Le document présentant le budget du ministère de l’agriculture dans le cadre du projet de loi 2024 présente un seul élément tangible. Une nouvelle enveloppe de 250 M€ d’engagements sera accordée l’année prochaine au nom de la planification écologique pour mettre en œuvre « une stratégie de réduction des produits phytosanitaires et de développement des alternatives ». « En nous basant sur la filière betteravière, nous avons calculé qu’il faudra plus de 20 milliards d’euros pour accélérer la transition dans toutes les filières céréalières », rappelle toutefois Éric Thirouin.

Les acteurs agricoles défendent la stabilité

Pour les professionnels, le financement devra a minima permettre de maintenir les outils qui ont fait leur preuve. «  Nous souhaitons que le bulletin de santé végétale (BSV) soit maintenu : il est attendu par tous, et il fonctionne », défend Philippe Noyau, pour les chambres. Pour Jean-Paul Bordes, directeur général de l’Acta, la prochaine mouture devra aussi confirmer les financements accordés aux dispositifs Dephy Ferme et Dephy Expé. « Ce sont des volontaires, très encadrés et triés sur le volet, chez qui nous avons obtenu des baisses de 25 % des traitements en grandes cultures », rappelle-t-il.

Pour l’heure, les techniques adoptées par ces pionniers ont du mal à se diffuser chez leurs voisins. « L’ambition serait d’avoir un véritable changement d’échelle », espère Jean-Paul Bordes. Afin de susciter plus d’adhésion chez les agriculteurs, il propose d’ailleurs également une mesure de simplification des financements. « Le ministre semblait en avoir envie : rassembler les financements du Casdar, de l’Ademe, des agences de l’eau et d’Écophyto dans un seul guichet permettrait de mieux concentrer les efforts », souligne-t-il.

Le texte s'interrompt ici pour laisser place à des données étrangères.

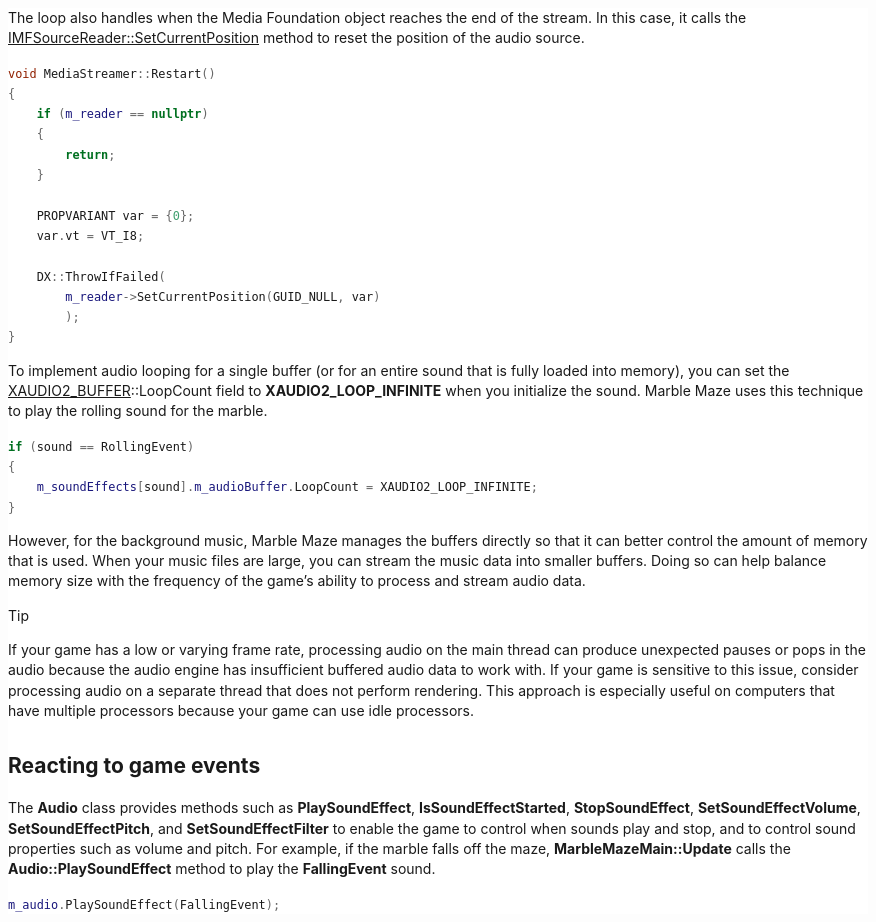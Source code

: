 The loop also handles when the Media Foundation object reaches the end of the stream. In this case, it calls the [IMFSourceReader::SetCurrentPosition](/windows/desktop/api/mfreadwrite/nf-mfreadwrite-imfsourcereader-setcurrentposition) method to reset the position of the audio source.

```cpp
void MediaStreamer::Restart()
{
    if (m_reader == nullptr)
    {
        return;
    }

    PROPVARIANT var = {0};
    var.vt = VT_I8;

    DX::ThrowIfFailed(
        m_reader->SetCurrentPosition(GUID_NULL, var)
        );
}
```

To implement audio looping for a single buffer (or for an entire sound that is fully loaded into memory), you can set the [XAUDIO2_BUFFER](/windows/desktop/api/xaudio2/ns-xaudio2-xaudio2_buffer)::LoopCount field to **XAUDIO2\_LOOP\_INFINITE** when you initialize the sound. Marble Maze uses this technique to play the rolling sound for the marble.

```cpp
if (sound == RollingEvent)
{
    m_soundEffects[sound].m_audioBuffer.LoopCount = XAUDIO2_LOOP_INFINITE;
}
```

However, for the background music, Marble Maze manages the buffers directly so that it can better control the amount of memory that is used. When your music files are large, you can stream the music data into smaller buffers. Doing so can help balance memory size with the frequency of the game’s ability to process and stream audio data.

> [!TIP]
> If your game has a low or varying frame rate, processing audio on the main thread can produce unexpected pauses or pops in the audio because the audio engine has insufficient buffered audio data to work with. If your game is sensitive to this issue, consider processing audio on a separate thread that does not perform rendering. This approach is especially useful on computers that have multiple processors because your game can use idle processors.

## Reacting to game events

The **Audio** class provides methods such as **PlaySoundEffect**, **IsSoundEffectStarted**, **StopSoundEffect**, **SetSoundEffectVolume**, **SetSoundEffectPitch**, and **SetSoundEffectFilter** to enable the game to control when sounds play and stop, and to control sound properties such as volume and pitch. For example, if the marble falls off the maze, **MarbleMazeMain::Update** calls the **Audio::PlaySoundEffect** method to play the **FallingEvent** sound.

```cpp
m_audio.PlaySoundEffect(FallingEvent);
```
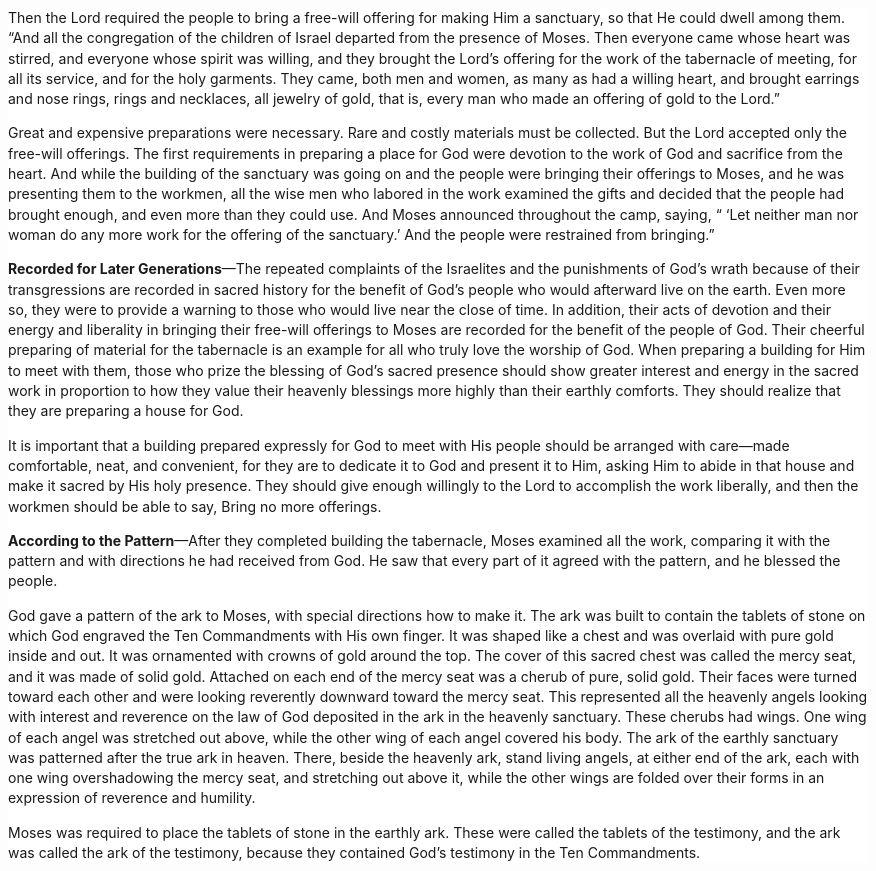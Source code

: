Then the Lord required the people to bring a free-will offering for making Him a sanctuary, so that He could dwell among them. “And all the congregation of the children of Israel departed from the presence of Moses. Then everyone came whose heart was stirred, and everyone whose spirit was willing, and they brought the Lord’s offering for the work of the tabernacle of meeting, for all its service, and for the holy garments. They came, both men and women, as many as had a willing heart, and brought earrings and nose rings, rings and necklaces, all jewelry of gold, that is, every man who made an offering of gold to the Lord.”

Great and expensive preparations were necessary. Rare and costly materials must be collected. But the Lord accepted only the free-will offerings. The first requirements in preparing a place for God were devotion to the work of God and sacrifice from the heart. And while the building of the sanctuary was going on and the people were bringing their offerings to Moses, and he was presenting them to the workmen, all the wise men who labored in the work examined the gifts and decided that the people had brought enough, and even more than they could use. And Moses announced throughout the camp, saying, “ ‘Let neither man nor woman do any more work for the offering of the sanctuary.’ And the people were restrained from bringing.”

**Recorded for Later Generations**—The repeated complaints of the Israelites and the punishments of God’s wrath because of their transgressions are recorded in sacred history for the benefit of God’s people who would afterward live on the earth. Even more so, they were to provide a warning to those who would live near the close of time. In addition, their acts of devotion and their energy and liberality in bringing their free-will offerings to Moses are recorded for the benefit of the people of God. Their cheerful preparing of material for the tabernacle is an example for all who truly love the worship of God. When preparing a building for Him to meet with them, those who prize the blessing of God’s sacred presence should show greater interest and energy in the sacred work in proportion to how they value their heavenly blessings more highly than their earthly comforts. They should realize that they are preparing a house for God.

It is important that a building prepared expressly for God to meet with His people should be arranged with care—made comfortable, neat, and convenient, for they are to dedicate it to God and present it to Him, asking Him to abide in that house and make it sacred by His holy presence. They should give enough willingly to the Lord to accomplish the work liberally, and then the workmen should be able to say, Bring no more offerings.

**According to the Pattern**—After they completed building the tabernacle, Moses examined all the work, comparing it with the pattern and with directions he had received from God. He saw that every part of it agreed with the pattern, and he blessed the people.

God gave a pattern of the ark to Moses, with special directions how to make it. The ark was built to contain the tablets of stone on which God engraved the Ten Commandments with His own finger. It was shaped like a chest and was overlaid with pure gold inside and out. It was ornamented with crowns of gold around the top. The cover of this sacred chest was called the mercy seat, and it was made of solid gold. Attached on each end of the mercy seat was a cherub of pure, solid gold. Their faces were turned toward each other and were looking reverently downward toward the mercy seat. This represented all the heavenly angels looking with interest and reverence on the law of God deposited in the ark in the heavenly sanctuary. These cherubs had wings. One wing of each angel was stretched out above, while the other wing of each angel covered his body. The ark of the earthly sanctuary was patterned after the true ark in heaven. There, beside the heavenly ark, stand living angels, at either end of the ark, each with one wing overshadowing the mercy seat, and stretching out above it, while the other wings are folded over their forms in an expression of reverence and humility.

Moses was required to place the tablets of stone in the earthly ark. These were called the tablets of the testimony, and the ark was called the ark of the testimony, because they contained God’s testimony in the Ten Commandments.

Le biocontrôle attend un nouveau coup de pouce

Les précédentes moutures d’Écophyto ont aussi permis de faire avancer certaines techniques alternatives. Avec 439 macro-organismes autorisés fin 2022, 735 produits de biocontrôle sur le marché hors macroorganismes, et 55 % des usages couverts par ces derniers,  la stratégie biocontrôle rattachée à Écophyto semble par exemple sur la bonne voie. « Toutefois, les délais d’approbation des substances actives de biocontrôle sont particulièrement longs », souligne Denis Longevialle, directeur général d’IBMAFrance. La question de la facilitation de l’innovation anime également Phyteis. L’association affirme que 38 % des problématiques rencontrées par les agriculteurs français ne trouvent pas de solutions qui milite pour un « pas d’interdiction sans solution alternative disponible ». Phyteis fait ainsi savoir qu’Écophyto 2030 doit aussi permettre de créer des conditions favorables à l’arrivée rapide sur le marché, selon des procédures adaptées, « de solutions nouvelles, complémentaires ».

Du côté des échecs, en revanche, la séparation entre la vente et le conseil prévue par la loi Égalim ne semble pas avoir porté ses fruits. « Depuis deux ans, nous constatons que le conseil spécifique s’est raréfié dans les fermes  », regrette Denis Longevialle. « À cause de la séparation vente-conseil, le technicien qui m’avait conseillé d’essayer les trichogrammes ne peut plus venir dans ma ferme », illustre Christophe Grison. Pour résoudre ce problème dans la future mouture Écophyto, Denis Longevialle propose « un assouplissement réglementaire, tout en prévoyant que chaque produit de biocontrôle bénéficie d’une action CEPP avec son autorisation de mise sur le marché ».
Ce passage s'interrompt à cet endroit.